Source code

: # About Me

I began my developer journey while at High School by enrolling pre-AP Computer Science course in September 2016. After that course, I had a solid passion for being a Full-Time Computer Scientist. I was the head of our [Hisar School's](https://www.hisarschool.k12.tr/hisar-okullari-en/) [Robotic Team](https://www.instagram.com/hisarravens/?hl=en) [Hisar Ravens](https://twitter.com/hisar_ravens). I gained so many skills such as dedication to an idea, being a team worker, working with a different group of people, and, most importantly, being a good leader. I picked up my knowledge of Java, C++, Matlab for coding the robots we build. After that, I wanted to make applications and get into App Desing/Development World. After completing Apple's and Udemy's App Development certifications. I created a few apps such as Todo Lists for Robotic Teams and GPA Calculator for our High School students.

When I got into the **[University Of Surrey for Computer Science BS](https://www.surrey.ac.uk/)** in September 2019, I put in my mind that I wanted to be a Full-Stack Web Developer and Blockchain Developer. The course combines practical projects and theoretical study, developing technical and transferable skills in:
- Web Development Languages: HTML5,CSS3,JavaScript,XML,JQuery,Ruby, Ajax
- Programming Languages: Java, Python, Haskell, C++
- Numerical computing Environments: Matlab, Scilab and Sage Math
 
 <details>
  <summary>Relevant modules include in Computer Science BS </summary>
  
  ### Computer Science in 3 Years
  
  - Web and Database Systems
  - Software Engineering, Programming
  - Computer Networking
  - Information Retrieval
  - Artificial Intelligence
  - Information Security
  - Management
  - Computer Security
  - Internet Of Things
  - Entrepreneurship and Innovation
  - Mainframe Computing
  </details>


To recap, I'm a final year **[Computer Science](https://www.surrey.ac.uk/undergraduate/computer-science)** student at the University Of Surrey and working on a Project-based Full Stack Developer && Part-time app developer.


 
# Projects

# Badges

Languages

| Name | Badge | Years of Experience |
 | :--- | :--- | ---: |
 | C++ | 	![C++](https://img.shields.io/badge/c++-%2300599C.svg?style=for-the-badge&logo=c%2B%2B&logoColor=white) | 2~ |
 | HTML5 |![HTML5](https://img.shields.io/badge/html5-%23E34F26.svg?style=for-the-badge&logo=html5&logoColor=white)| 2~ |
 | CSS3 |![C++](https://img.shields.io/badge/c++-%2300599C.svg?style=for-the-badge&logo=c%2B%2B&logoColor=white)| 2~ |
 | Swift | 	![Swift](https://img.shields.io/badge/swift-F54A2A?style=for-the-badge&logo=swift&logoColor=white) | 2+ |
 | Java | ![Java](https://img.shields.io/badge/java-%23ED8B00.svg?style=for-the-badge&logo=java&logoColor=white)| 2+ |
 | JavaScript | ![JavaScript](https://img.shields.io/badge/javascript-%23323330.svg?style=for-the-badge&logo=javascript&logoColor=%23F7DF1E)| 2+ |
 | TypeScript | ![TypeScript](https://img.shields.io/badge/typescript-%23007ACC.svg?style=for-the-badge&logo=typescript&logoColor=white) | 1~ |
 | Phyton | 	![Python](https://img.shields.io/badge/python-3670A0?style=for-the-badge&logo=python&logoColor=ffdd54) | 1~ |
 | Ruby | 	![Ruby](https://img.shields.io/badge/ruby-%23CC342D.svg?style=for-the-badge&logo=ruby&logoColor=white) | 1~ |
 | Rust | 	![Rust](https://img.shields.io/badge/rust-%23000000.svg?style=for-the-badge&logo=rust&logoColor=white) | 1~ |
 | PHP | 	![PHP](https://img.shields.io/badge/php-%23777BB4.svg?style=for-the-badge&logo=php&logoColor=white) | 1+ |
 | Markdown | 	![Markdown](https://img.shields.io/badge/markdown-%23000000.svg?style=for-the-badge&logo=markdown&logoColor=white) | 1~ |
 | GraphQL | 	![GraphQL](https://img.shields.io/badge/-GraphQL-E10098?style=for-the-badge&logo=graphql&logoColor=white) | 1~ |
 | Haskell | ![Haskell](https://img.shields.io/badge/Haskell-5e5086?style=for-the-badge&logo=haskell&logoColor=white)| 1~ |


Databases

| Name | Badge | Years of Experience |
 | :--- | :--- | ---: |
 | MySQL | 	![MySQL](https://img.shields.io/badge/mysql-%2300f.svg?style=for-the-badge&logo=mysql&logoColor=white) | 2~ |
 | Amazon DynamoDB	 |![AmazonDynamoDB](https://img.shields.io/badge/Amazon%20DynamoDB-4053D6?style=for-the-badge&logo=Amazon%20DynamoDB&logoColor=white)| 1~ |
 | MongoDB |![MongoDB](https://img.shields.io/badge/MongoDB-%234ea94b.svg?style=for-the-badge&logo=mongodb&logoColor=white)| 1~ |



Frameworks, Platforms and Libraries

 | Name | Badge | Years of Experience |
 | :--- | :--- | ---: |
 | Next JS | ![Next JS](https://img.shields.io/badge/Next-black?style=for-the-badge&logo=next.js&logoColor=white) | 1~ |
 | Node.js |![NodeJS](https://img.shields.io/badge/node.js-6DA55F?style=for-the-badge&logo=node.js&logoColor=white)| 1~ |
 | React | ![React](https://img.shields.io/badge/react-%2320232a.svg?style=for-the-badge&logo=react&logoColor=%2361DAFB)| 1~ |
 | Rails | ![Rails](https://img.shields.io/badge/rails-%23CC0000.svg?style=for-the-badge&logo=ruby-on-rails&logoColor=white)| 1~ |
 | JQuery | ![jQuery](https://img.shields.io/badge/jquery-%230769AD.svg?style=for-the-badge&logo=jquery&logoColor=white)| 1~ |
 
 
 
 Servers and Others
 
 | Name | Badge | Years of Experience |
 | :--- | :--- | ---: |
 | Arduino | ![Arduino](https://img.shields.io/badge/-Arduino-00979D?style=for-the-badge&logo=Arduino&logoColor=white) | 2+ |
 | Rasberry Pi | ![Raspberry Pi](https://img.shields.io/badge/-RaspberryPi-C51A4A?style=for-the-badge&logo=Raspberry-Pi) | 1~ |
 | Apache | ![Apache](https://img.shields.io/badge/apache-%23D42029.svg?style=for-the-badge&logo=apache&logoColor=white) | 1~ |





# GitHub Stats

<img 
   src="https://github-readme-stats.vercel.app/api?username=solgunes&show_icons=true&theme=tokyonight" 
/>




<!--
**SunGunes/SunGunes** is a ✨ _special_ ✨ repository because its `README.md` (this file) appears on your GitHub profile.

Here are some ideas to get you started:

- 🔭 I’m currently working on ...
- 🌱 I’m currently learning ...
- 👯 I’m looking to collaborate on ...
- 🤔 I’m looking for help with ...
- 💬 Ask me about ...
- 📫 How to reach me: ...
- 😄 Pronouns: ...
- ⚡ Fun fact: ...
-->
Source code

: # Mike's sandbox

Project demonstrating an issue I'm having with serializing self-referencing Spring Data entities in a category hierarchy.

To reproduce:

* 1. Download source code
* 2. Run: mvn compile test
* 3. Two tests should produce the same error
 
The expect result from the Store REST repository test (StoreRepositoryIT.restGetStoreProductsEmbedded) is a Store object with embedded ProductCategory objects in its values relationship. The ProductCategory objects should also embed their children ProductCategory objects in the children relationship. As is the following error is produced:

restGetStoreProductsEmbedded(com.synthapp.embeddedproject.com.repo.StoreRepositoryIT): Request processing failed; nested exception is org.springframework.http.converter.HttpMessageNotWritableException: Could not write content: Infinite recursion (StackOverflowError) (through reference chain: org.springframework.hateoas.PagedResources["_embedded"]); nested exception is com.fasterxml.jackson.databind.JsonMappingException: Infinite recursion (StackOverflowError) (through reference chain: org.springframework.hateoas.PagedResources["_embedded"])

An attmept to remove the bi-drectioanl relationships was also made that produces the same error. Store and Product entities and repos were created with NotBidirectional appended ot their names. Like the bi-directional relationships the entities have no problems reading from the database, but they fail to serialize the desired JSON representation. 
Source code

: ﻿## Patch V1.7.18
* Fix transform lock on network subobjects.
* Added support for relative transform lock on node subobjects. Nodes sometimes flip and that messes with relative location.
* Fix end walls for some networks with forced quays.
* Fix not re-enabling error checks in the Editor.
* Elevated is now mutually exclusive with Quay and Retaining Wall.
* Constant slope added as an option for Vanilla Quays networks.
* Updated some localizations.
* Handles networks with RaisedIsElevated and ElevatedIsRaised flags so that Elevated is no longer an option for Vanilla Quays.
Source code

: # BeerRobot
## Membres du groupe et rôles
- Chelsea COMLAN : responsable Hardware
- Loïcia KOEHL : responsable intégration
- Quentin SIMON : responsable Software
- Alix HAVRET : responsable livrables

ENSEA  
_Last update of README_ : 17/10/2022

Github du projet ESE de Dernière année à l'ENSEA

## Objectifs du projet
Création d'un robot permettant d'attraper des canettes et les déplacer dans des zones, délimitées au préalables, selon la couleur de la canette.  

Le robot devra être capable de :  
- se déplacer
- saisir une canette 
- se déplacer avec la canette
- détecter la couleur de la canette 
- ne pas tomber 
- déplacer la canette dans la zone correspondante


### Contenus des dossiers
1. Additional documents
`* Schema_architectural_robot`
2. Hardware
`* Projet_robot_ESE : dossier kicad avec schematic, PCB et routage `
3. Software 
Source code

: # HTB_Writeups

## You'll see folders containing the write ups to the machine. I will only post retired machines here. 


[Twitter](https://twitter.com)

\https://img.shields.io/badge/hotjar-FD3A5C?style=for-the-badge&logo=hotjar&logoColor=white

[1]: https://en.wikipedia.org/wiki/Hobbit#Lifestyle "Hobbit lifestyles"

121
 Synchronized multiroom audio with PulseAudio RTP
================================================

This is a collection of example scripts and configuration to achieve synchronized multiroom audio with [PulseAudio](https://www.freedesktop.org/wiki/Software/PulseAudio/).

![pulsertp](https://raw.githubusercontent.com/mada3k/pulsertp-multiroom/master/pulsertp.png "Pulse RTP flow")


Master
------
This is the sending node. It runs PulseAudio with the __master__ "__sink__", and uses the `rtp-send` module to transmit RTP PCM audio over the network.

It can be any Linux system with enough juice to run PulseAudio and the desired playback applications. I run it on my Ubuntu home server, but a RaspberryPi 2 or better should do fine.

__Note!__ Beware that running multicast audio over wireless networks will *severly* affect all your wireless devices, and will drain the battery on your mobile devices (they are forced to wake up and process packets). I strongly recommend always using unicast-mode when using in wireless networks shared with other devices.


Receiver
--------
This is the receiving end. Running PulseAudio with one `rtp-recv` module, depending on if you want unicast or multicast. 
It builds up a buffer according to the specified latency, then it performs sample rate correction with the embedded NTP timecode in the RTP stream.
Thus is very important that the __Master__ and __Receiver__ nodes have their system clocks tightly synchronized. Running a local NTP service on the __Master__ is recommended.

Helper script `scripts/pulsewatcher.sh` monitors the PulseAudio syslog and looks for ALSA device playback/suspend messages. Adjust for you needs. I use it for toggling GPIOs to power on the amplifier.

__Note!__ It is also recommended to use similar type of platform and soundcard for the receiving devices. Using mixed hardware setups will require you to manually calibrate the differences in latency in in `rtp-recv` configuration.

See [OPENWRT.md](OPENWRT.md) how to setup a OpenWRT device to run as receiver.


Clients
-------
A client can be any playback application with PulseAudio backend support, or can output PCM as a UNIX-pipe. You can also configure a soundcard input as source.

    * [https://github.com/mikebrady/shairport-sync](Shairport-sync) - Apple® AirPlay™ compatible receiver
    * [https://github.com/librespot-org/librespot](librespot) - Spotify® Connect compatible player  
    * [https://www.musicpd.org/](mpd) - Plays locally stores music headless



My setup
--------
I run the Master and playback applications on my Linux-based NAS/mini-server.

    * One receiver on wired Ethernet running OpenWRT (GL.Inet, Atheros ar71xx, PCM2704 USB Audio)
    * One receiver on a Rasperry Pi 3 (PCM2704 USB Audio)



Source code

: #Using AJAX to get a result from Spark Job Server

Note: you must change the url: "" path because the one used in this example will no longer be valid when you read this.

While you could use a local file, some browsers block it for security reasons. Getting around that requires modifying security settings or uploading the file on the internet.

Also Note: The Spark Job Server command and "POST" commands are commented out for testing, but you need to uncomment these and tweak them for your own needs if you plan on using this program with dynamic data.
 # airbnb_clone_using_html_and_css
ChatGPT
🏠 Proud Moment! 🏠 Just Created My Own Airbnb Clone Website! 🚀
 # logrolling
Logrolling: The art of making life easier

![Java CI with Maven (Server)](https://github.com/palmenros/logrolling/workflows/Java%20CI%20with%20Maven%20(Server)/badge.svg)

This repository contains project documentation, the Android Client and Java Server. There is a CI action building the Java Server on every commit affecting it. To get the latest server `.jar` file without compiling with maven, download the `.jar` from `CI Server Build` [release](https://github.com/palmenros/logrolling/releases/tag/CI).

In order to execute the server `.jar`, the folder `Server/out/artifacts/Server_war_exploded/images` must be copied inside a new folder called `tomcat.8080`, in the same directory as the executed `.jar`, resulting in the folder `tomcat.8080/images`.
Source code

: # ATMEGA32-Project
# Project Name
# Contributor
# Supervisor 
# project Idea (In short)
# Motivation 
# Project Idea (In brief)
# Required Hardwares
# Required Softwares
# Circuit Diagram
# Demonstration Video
......
> _TRY IT_
Taking every line of the records in turn, count the ones holding "multiroom", and state nothing but the number.

> _WRITTEN ANSWER_
3